Activity:
Each line of the material beneath should be duplicated exactly.

━━━━━━━━

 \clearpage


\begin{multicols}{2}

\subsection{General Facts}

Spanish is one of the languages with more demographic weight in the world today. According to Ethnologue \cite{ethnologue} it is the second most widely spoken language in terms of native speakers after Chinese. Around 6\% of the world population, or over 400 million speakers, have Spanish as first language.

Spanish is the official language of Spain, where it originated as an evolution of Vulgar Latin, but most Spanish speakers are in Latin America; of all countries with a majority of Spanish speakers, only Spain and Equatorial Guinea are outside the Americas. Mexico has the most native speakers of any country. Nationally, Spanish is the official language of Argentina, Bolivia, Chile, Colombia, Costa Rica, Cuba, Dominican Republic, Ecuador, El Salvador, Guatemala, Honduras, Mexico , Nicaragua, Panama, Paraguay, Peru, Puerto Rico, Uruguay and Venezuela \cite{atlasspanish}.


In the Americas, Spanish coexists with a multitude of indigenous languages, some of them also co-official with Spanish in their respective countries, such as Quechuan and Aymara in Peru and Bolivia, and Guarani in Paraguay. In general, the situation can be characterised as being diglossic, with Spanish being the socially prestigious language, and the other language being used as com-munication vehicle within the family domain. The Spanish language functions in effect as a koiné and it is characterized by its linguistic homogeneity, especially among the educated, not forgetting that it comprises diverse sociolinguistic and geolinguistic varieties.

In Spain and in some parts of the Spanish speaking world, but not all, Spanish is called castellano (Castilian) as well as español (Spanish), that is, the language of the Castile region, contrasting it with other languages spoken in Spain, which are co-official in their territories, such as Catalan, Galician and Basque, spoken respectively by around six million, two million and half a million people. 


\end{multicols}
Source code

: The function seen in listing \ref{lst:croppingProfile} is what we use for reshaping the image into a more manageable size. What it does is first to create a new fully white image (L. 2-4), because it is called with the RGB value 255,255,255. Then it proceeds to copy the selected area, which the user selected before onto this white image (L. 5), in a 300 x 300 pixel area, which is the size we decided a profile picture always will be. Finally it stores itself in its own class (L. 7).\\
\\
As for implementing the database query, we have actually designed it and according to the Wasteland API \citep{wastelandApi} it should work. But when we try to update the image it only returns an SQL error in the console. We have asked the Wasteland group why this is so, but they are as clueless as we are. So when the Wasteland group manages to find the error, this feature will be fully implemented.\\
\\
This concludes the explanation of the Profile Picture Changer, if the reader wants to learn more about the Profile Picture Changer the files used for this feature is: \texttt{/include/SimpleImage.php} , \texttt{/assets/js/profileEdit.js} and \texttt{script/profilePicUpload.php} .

━━━━━━━━

Exercise result:
 \clearpage


\begin{multicols}{2}

\subsection{General Facts}

Spanish is one of the languages with more demographic weight in the world today. According to Ethnologue \cite{ethnologue} it is the second most widely spoken language in terms of native speakers after Chinese. Around 6\% of the world population, or over 400 million speakers, have Spanish as first language.

Spanish is the official language of Spain, where it originated as an evolution of Vulgar Latin, but most Spanish speakers are in Latin America; of all countries with a majority of Spanish speakers, only Spain and Equatorial Guinea are outside the Americas. Mexico has the most native speakers of any country. Nationally, Spanish is the official language of Argentina, Bolivia, Chile, Colombia, Costa Rica, Cuba, Dominican Republic, Ecuador, El Salvador, Guatemala, Honduras, Mexico , Nicaragua, Panama, Paraguay, Peru, Puerto Rico, Uruguay and Venezuela \cite{atlasspanish}.


In the Americas, Spanish coexists with a multitude of indigenous languages, some of them also co-official with Spanish in their respective countries, such as Quechuan and Aymara in Peru and Bolivia, and Guarani in Paraguay. In general, the situation can be characterised as being diglossic, with Spanish being the socially prestigious language, and the other language being used as com-munication vehicle within the family domain. The Spanish language functions in effect as a koiné and it is characterized by its linguistic homogeneity, especially among the educated, not forgetting that it comprises diverse sociolinguistic and geolinguistic varieties.

In Spain and in some parts of the Spanish speaking world, but not all, Spanish is called castellano (Castilian) as well as español (Spanish), that is, the language of the Castile region, contrasting it with other languages spoken in Spain, which are co-official in their territories, such as Catalan, Galician and Basque, spoken respectively by around six million, two million and half a million people. 


\end{multicols}
Source code

: The function seen in listing \ref{lst:croppingProfile} is what we use for reshaping the image into a more manageable size. What it does is first to create a new fully white image (L. 2-4), because it is called with the RGB value 255,255,255. Then it proceeds to copy the selected area, which the user selected before onto this white image (L. 5), in a 300 x 300 pixel area, which is the size we decided a profile picture always will be. Finally it stores itself in its own class (L. 7).\\
\\
As for implementing the database query, we have actually designed it and according to the Wasteland API \citep{wastelandApi} it should work. But when we try to update the image it only returns an SQL error in the console. We have asked the Wasteland group why this is so, but they are as clueless as we are. So when the Wasteland group manages to find the error, this feature will be fully implemented.\\
\\
This concludes the explanation of the Profile Picture Changer, if the reader wants to learn more about the Profile Picture Changer the files used for this feature is: \texttt{/include/SimpleImage.php} , \texttt{/assets/js/profileEdit.js} and \texttt{script/profilePicUpload.php} .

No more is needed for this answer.